Explained
A sticky session is the opposite of per-request IP rotation: rather than picking a new exit IP for every request, the proxy gateway pins one IP to your traffic for the duration of a session. The session is typically scoped by a session ID you pass in the proxy username (e.g. `customer-USER-session-abc123`) and lasts until the gateway's stickiness window expires (commonly 1, 5, 10, or 30 minutes).
Sticky sessions are essential for any workflow where the destination site binds state to the source IP. Login pages, multi-page checkout flows, IP-bound CSRF tokens, paginated search results, and most account-management tasks all require the same IP across multiple requests. If you used per-request rotation, the second request would land on a different IP and the destination would treat it as a new, unauthenticated visitor.
Most residential proxies proxy providers expose both modes through the same gateway. You opt into stickiness on demand by including a session ID in the proxy auth, and you opt out by removing it.
How It Works
When you connect to a rotating proxy gateway with a session ID in your auth credentials, the gateway hashes the session ID and binds it to a specific exit IP from the pool.

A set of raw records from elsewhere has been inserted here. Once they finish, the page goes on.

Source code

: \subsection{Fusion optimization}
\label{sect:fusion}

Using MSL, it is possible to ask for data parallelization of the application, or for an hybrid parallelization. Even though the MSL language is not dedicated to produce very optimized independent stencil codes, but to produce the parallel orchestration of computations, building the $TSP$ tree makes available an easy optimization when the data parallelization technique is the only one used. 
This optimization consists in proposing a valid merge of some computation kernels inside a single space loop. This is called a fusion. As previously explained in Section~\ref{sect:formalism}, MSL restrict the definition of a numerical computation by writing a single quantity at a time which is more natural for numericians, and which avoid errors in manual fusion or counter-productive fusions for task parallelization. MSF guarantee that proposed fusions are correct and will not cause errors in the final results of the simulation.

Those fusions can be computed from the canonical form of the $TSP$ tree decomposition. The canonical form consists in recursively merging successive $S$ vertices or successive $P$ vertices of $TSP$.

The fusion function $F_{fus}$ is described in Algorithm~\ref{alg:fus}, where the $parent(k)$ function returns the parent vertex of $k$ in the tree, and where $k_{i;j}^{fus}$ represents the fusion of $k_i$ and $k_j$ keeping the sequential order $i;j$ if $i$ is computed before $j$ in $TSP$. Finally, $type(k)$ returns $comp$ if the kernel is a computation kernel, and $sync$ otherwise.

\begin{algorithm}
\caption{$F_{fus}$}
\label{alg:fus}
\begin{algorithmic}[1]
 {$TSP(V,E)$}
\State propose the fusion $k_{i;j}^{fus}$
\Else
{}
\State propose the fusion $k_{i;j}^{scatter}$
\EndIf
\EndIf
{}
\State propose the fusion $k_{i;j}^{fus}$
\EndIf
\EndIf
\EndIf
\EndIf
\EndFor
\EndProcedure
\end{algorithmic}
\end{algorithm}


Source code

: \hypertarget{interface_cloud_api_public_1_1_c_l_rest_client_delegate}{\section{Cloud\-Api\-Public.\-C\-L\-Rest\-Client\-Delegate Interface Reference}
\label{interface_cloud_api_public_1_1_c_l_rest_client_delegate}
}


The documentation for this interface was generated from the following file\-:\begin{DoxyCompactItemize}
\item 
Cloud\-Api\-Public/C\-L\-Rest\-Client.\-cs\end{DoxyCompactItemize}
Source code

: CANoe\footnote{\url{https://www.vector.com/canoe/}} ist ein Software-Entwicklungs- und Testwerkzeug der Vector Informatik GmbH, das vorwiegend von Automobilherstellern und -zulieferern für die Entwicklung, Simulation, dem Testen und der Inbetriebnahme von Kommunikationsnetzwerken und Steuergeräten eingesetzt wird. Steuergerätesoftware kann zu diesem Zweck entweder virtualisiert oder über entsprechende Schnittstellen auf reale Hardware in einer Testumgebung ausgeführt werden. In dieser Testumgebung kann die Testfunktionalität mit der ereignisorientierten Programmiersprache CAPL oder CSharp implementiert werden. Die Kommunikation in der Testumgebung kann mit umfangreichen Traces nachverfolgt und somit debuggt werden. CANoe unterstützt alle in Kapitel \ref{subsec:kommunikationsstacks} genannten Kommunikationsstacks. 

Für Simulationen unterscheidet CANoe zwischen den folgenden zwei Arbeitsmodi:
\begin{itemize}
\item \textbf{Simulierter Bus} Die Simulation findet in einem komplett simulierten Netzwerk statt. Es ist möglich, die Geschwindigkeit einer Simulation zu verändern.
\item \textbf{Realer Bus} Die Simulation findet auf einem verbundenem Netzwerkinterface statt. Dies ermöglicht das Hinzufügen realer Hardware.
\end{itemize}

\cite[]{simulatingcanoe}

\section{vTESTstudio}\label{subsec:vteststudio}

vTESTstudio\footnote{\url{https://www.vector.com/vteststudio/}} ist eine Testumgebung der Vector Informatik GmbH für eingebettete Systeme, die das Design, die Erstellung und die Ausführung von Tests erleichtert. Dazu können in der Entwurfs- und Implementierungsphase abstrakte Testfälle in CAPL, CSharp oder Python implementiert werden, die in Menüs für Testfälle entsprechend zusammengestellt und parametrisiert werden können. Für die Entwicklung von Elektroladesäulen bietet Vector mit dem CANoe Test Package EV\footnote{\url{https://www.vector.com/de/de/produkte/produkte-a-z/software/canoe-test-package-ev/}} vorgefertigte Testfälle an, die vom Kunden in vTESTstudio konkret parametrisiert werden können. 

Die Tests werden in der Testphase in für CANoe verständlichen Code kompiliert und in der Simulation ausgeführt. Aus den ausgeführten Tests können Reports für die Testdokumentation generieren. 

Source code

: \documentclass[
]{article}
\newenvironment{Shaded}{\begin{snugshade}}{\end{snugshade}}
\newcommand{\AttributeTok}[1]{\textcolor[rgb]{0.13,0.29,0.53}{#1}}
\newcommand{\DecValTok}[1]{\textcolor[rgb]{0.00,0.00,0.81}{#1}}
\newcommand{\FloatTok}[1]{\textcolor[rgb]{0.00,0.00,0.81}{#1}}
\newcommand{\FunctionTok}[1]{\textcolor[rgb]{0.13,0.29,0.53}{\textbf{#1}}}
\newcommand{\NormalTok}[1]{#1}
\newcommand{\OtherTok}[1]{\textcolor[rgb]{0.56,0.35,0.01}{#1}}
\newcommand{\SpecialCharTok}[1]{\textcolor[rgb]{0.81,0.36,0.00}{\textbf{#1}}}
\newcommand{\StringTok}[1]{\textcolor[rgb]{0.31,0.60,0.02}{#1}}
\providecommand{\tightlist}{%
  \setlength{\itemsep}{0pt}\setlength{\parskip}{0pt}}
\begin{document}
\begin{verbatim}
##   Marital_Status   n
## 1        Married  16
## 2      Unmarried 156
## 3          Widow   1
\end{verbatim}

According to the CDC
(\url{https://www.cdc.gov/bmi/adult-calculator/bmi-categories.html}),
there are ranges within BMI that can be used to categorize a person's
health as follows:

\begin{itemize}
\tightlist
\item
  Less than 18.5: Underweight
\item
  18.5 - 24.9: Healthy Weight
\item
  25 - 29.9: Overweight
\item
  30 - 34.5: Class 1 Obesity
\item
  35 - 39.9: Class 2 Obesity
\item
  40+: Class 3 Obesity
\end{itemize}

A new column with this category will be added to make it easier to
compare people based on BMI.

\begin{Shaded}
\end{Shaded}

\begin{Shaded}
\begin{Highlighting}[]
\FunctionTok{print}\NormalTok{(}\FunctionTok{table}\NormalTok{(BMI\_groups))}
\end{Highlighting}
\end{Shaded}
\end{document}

All subsequent requests using the same session ID are routed through that IP until the stickiness window expires or the IP becomes unhealthy.
When you change the session ID (or stop sending one), the gateway picks a new IP. This gives you per-workflow stickiness without losing the diversity benefit of the pool — different workflows running in parallel each get their own pinned IP, while still drawing from the same large rotating pool.